1. Field of the Invention
2. Description of Related Art
Video database or video transmission appears as the core of future multi-media technologies. Most visible objects recognized by human beings can be fundamentally represented as a shape and a internal texture. The future video processing technologies aim at processing a unit of an object or its content perceived by human being rather than of a unit of each frame. Particularly, an international image coding standard such as Moving Picture Experts Group 4 (MPEG4) have content-based processing as its main target. Accordingly, a two-dimensional curve coding method has been used as a fundamental means in depicting the image of an object.

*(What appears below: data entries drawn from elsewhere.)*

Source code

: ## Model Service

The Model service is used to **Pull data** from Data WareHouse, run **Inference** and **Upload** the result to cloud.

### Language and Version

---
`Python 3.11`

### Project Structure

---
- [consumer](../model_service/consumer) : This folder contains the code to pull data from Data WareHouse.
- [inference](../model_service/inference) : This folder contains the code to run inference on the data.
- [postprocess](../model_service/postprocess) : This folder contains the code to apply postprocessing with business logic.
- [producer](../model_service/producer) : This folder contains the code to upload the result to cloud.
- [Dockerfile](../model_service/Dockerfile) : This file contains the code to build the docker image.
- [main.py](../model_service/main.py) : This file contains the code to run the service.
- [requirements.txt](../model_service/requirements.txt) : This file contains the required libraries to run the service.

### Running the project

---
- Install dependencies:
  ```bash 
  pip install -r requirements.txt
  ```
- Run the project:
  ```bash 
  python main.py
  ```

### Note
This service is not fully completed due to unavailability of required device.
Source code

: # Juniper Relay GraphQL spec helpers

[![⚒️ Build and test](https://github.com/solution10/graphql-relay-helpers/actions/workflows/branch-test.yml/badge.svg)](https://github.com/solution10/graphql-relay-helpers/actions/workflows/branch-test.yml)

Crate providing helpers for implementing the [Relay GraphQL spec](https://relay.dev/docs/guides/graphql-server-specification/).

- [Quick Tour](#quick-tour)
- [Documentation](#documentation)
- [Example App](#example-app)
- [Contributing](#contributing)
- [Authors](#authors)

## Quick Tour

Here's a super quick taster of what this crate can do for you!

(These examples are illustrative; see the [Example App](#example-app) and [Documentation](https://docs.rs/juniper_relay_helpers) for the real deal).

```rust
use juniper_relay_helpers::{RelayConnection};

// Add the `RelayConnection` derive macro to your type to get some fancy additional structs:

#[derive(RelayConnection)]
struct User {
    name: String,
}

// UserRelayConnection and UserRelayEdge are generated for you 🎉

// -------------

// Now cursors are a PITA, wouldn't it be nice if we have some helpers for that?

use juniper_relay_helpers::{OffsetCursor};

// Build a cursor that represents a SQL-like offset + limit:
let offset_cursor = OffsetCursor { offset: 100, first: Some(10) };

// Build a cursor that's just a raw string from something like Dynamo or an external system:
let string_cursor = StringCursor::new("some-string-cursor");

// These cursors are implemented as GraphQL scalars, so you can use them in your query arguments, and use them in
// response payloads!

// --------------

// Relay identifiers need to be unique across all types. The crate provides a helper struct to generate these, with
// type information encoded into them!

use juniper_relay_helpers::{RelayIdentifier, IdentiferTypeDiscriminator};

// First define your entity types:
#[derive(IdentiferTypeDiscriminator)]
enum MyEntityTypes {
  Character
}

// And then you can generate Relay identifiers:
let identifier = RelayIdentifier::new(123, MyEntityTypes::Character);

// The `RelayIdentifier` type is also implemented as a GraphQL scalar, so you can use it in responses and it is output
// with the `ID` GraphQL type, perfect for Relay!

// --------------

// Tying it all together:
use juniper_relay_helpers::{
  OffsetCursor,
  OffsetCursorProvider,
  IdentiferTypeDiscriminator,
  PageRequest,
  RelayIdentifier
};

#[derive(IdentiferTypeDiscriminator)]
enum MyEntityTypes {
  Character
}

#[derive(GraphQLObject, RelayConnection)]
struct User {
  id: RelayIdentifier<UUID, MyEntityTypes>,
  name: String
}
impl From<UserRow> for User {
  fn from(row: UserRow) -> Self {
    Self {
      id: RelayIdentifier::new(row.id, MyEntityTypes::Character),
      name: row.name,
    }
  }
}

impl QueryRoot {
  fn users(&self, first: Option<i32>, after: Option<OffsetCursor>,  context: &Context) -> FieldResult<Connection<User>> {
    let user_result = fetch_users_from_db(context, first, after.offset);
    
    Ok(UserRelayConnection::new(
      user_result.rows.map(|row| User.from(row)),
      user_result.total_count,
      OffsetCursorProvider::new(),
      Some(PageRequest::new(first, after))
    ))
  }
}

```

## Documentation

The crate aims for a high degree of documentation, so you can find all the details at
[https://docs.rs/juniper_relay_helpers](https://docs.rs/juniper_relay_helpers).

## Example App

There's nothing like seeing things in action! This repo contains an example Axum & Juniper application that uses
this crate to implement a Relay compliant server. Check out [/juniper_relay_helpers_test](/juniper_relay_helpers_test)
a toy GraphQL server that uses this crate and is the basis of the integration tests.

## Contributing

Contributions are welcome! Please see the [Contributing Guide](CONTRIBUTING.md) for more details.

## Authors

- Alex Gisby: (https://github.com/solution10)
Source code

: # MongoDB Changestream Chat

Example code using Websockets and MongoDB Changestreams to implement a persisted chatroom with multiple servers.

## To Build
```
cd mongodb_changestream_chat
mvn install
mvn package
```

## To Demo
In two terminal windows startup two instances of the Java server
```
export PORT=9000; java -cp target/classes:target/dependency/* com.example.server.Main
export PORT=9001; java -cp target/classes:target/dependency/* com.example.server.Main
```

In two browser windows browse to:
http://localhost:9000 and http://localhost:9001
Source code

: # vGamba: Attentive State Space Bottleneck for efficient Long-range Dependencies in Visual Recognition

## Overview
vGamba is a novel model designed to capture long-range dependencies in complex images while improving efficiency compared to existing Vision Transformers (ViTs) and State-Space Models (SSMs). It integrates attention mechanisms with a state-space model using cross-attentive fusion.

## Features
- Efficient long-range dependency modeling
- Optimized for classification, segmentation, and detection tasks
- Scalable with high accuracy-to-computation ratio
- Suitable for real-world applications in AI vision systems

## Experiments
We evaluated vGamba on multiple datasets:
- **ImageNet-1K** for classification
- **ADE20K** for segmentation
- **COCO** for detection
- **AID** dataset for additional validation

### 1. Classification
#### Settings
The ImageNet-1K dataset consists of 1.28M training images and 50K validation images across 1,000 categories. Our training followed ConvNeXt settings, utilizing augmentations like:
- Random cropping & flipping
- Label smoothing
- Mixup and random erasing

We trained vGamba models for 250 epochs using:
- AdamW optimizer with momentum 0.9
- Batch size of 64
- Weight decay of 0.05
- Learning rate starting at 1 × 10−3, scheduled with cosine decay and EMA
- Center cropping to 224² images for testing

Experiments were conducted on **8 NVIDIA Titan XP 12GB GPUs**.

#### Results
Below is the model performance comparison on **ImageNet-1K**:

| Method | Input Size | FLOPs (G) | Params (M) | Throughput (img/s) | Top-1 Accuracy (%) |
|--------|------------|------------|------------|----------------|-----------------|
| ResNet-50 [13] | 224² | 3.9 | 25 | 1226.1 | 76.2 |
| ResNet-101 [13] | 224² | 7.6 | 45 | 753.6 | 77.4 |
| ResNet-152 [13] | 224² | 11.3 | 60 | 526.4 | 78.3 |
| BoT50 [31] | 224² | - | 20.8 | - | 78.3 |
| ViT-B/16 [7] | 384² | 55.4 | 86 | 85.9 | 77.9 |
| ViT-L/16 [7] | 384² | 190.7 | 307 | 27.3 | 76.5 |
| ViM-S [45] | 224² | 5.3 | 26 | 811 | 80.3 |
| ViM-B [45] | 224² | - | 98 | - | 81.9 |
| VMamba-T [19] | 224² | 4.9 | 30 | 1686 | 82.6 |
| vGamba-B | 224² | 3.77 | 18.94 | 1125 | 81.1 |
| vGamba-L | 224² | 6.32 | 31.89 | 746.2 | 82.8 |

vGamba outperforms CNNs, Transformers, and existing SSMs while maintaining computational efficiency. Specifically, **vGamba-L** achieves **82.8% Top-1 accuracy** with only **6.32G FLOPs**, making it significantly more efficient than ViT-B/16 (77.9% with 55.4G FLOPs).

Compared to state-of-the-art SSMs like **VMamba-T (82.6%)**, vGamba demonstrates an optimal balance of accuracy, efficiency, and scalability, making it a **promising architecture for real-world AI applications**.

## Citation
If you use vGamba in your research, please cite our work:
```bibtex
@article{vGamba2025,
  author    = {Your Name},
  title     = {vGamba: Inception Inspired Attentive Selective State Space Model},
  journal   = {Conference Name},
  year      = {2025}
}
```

In general, the shape of a given two-dimensional curve can be coded by polygonal approximation. Also, the coded curve can be coded once more. For this, an error between an original curve segment and an approximated straight line between two original vertices (hereafter polygon line) should be calculated. Various methods can be applied to an error sampling method for obtaining the error between the original curve and the polygon line. As one example, there is a method for obtaining a distance between one point on the original curve and one point on the polygon line as shown in FIG. 1.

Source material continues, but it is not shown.